Edwards was the son of John Edwards of Pentre, Montgomeryshire. In 1697, he was a minor official at the Exchequer. He married Rebecca Godolphin, daughter of John Godolphin of Doctors' Commons, London on 24 November 1699 and afterwards kept a close connection with the Godolphin family. Early in 1700 he was promoted to deputy teller of the Exchequer under Francis Godolphin who was a teller of the receipt. He kept his position under subsequent holders of the office. He was appointed trustee for keeper of Windsor Great Park in 1709 and held other offices including cashier and paymaster of Exchequer bills, and director in several lotteries. He married as his second wife, Elizabeth Jones, daughter of a Shropshire clergyman in September 1723.

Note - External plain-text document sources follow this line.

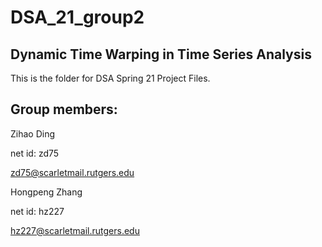 #  DSA_21_group2
## **Dynamic Time Warping in Time Series Analysis**

This is the folder for DSA Spring 21 Project Files. 

## Group members:

Zihao Ding

net id: zd75

zd75@scarletmail.rutgers.edu

Hongpeng Zhang

net id: hz227

hz227@scarletmail.rutgers.edu 

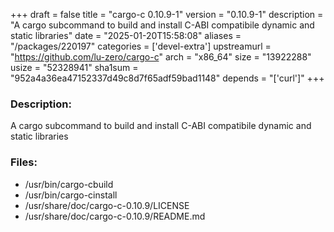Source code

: +++
draft = false
title = "cargo-c 0.10.9-1"
version = "0.10.9-1"
description = "A cargo subcommand to build and install C-ABI compatibile dynamic and static libraries"
date = "2025-01-20T15:58:08"
aliases = "/packages/220197"
categories = ['devel-extra']
upstreamurl = "https://github.com/lu-zero/cargo-c"
arch = "x86_64"
size = "13922288"
usize = "52328941"
sha1sum = "952a4a36ea47152337d49c8d7f65adf59bad1148"
depends = "['curl']"
+++
### Description: 
A cargo subcommand to build and install C-ABI compatibile dynamic and static libraries

### Files: 
* /usr/bin/cargo-cbuild
* /usr/bin/cargo-cinstall
* /usr/share/doc/cargo-c-0.10.9/LICENSE
* /usr/share/doc/cargo-c-0.10.9/README.md
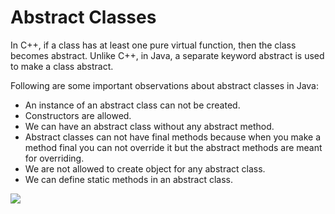 # Abstract Classes

In C++, if a class has at least one pure virtual function, then the class becomes abstract. Unlike C++, in Java, a separate keyword abstract is used to make a class abstract. 

Following are some important observations about abstract classes in Java:

- An instance of an abstract class can not be created.
- Constructors are allowed.
- We can have an abstract class without any abstract method.
- Abstract classes can not have final methods because when you make a method final you can not override it but the abstract methods are meant for overriding.
- We are not allowed to create object for any abstract class.
- We can define static methods in an abstract class.

![](https://media.geeksforgeeks.org/wp-content/uploads/Abstract-Class-vs-Interface.png)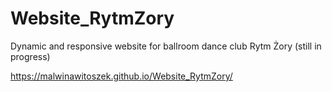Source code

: # Website_RytmZory
Dynamic and responsive website for ballroom dance club Rytm Żory
(still in progress)

https://malwinawitoszek.github.io/Website_RytmZory/
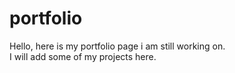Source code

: # portfolio
Hello, here is my portfolio page i am still working on.<br>
I will add some of my projects here.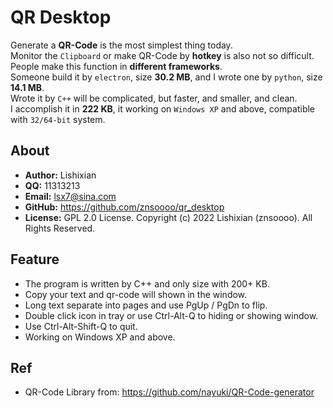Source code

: # QR Desktop
Generate a __QR-Code__ is the most simplest thing today.  
Monitor the `Clipboard` or make QR-Code by __hotkey__ is also not so difficult.  
People make this function in __different frameworks__.  
Someone build it by `electron`, size __30.2 MB__, and I wrote one by `python`, size __14.1 MB__.  
Wrote it by `C++` will be complicated, but faster, and smaller, and clean.  
I accomplish it in __222 KB__, it working on `Windows XP` and above, compatible with `32/64-bit` system.  

## About
- __Author:__ Lishixian
- __QQ:__ 11313213
- __Email:__ lsx7@sina.com
- __GitHub:__ https://github.com/znsoooo/qr_desktop
- __License:__ GPL 2.0 License. Copyright (c) 2022 Lishixian (znsoooo). All Rights Reserved.

## Feature
- The program is written by C++ and only size with 200+ KB.
- Copy your text and qr-code will shown in the window.
- Long text separate into pages and use PgUp / PgDn to flip.
- Double click icon in tray or use Ctrl-Alt-Q to hiding or showing window.
- Use Ctrl-Alt-Shift-Q to quit.
- Working on Windows XP and above.

## Ref
- QR-Code Library from: https://github.com/nayuki/QR-Code-generator
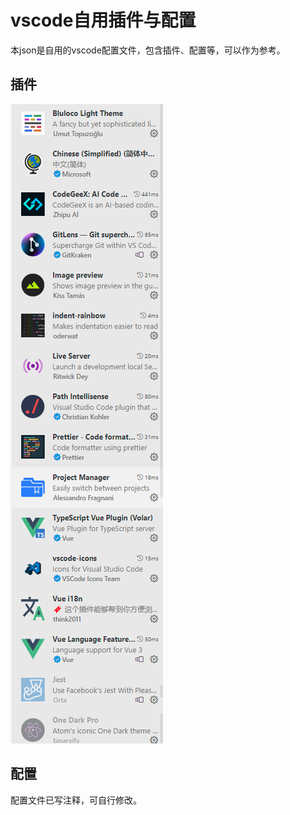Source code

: # vscode自用插件与配置 #

本json是自用的vscode配置文件，包含插件、配置等，可以作为参考。
## 插件 ##
![Alt text](image.png)
## 配置 ##
配置文件已写注释，可自行修改。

Edwards acquired land in Shropshire at Frodesley and on Wenlock Edge, near Wenlock. He was elected Whig Member of Parliament for Wenlock in a contest at the 1722, probably on the joint interests of William Forester and Lord Bradford. He was re-elected MP for Wenlock in 1727 and 1734. He consistently voted with the Government.

Edwards died, aged 70, on 12 June 1738,. He left two sons by his first wife of whom Godolphin was Mayor of Shrewsbury in 1730.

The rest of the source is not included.